Task data =

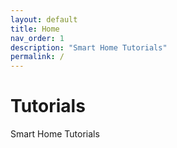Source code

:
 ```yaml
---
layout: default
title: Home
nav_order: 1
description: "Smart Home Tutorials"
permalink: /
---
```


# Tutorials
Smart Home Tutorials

==

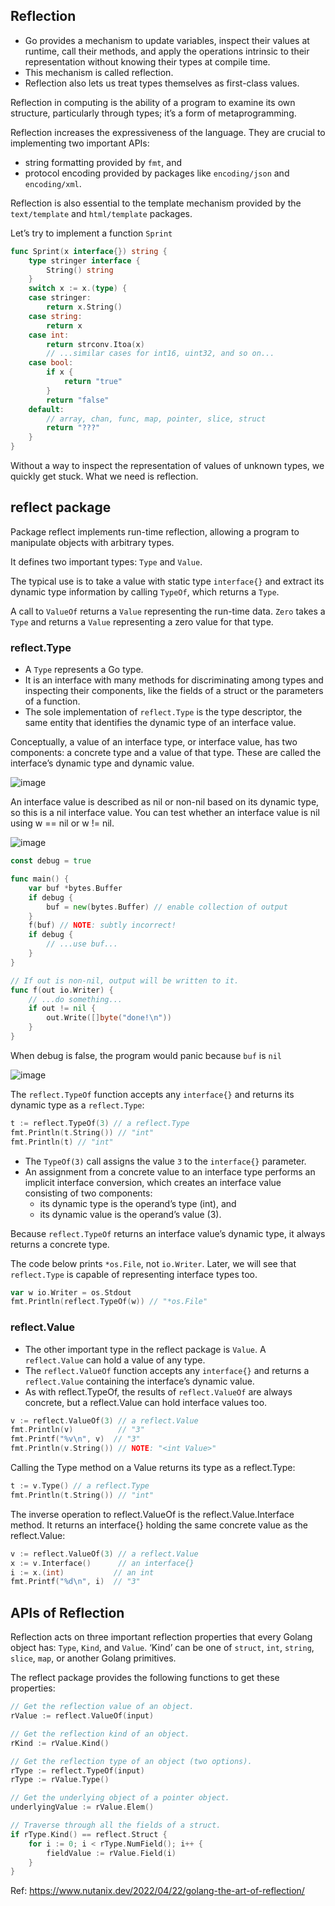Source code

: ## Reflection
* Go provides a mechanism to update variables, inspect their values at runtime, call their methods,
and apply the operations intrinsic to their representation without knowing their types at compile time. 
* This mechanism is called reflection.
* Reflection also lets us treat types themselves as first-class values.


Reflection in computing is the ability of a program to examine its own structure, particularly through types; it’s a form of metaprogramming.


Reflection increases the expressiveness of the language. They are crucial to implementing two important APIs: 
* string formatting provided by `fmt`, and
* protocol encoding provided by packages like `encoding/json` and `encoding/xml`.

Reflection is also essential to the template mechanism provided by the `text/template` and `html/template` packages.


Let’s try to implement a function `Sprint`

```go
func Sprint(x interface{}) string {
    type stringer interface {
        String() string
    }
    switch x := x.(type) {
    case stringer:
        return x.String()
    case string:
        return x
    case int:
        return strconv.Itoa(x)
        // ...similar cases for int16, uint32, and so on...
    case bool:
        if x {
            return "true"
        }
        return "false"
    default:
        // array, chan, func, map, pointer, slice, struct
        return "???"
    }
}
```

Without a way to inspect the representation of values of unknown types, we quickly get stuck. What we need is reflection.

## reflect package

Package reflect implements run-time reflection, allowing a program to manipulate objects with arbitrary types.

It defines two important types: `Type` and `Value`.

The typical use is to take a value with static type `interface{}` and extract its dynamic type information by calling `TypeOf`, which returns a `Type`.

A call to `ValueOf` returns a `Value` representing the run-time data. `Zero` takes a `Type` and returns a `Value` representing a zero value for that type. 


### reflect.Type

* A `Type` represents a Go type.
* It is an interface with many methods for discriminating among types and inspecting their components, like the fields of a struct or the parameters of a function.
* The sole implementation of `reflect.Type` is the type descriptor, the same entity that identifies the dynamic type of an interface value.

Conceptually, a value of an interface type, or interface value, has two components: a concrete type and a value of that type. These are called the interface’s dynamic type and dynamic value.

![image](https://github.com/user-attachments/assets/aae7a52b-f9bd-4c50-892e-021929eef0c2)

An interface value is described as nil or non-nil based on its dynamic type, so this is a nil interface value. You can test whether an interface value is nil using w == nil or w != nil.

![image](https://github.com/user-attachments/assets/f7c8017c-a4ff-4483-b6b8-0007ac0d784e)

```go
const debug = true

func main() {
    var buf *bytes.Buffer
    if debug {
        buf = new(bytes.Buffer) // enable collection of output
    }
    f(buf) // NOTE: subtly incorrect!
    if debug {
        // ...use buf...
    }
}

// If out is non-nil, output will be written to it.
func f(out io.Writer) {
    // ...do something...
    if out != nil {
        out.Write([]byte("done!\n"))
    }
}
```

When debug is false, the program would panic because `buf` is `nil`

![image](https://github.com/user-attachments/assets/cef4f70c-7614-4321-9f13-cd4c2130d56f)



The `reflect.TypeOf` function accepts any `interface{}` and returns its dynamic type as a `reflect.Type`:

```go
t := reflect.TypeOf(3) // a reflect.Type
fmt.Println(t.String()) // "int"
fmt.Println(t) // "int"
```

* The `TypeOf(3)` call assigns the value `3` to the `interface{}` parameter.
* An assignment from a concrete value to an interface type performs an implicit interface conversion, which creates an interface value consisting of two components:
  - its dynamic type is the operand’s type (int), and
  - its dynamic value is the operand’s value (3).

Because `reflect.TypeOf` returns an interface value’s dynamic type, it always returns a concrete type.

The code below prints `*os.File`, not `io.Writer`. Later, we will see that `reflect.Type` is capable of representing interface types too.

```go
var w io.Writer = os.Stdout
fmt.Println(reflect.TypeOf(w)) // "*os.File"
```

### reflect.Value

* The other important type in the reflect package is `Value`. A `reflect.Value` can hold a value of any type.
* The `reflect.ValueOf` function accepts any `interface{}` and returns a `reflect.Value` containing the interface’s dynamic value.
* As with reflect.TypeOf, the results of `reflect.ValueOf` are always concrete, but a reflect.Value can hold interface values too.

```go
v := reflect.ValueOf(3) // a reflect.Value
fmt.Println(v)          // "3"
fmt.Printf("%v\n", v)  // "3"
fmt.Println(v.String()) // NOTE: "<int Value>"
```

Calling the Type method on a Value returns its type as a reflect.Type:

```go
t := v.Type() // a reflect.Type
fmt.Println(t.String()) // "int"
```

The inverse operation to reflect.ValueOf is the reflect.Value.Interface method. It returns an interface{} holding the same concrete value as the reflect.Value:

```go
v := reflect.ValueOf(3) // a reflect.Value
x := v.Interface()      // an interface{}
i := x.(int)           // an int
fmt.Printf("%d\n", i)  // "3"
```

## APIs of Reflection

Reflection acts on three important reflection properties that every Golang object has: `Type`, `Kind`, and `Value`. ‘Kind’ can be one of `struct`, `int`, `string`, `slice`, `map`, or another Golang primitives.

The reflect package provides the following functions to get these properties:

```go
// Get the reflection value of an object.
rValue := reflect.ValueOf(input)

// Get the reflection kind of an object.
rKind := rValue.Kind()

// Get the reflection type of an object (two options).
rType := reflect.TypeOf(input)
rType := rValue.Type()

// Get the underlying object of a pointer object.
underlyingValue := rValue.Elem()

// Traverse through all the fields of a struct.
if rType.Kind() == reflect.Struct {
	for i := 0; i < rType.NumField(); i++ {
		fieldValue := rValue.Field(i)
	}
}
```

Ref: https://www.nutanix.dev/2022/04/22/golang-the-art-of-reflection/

Task instructions = Search the listing for the string "concrete". Copy each line where it turns up.

Task output =
Conceptually, a value of an interface type, or interface value, has two components: a concrete type and a value of that type. These are called the interface’s dynamic type and dynamic value.
* An assignment from a concrete value to an interface type performs an implicit interface conversion, which creates an interface value consisting of two components:
Because `reflect.TypeOf` returns an interface value’s dynamic type, it always returns a concrete type.
* As with reflect.TypeOf, the results of `reflect.ValueOf` are always concrete, but a reflect.Value can hold interface values too.
The inverse operation to reflect.ValueOf is the reflect.Value.Interface method. It returns an interface{} holding the same concrete value as the reflect.Value:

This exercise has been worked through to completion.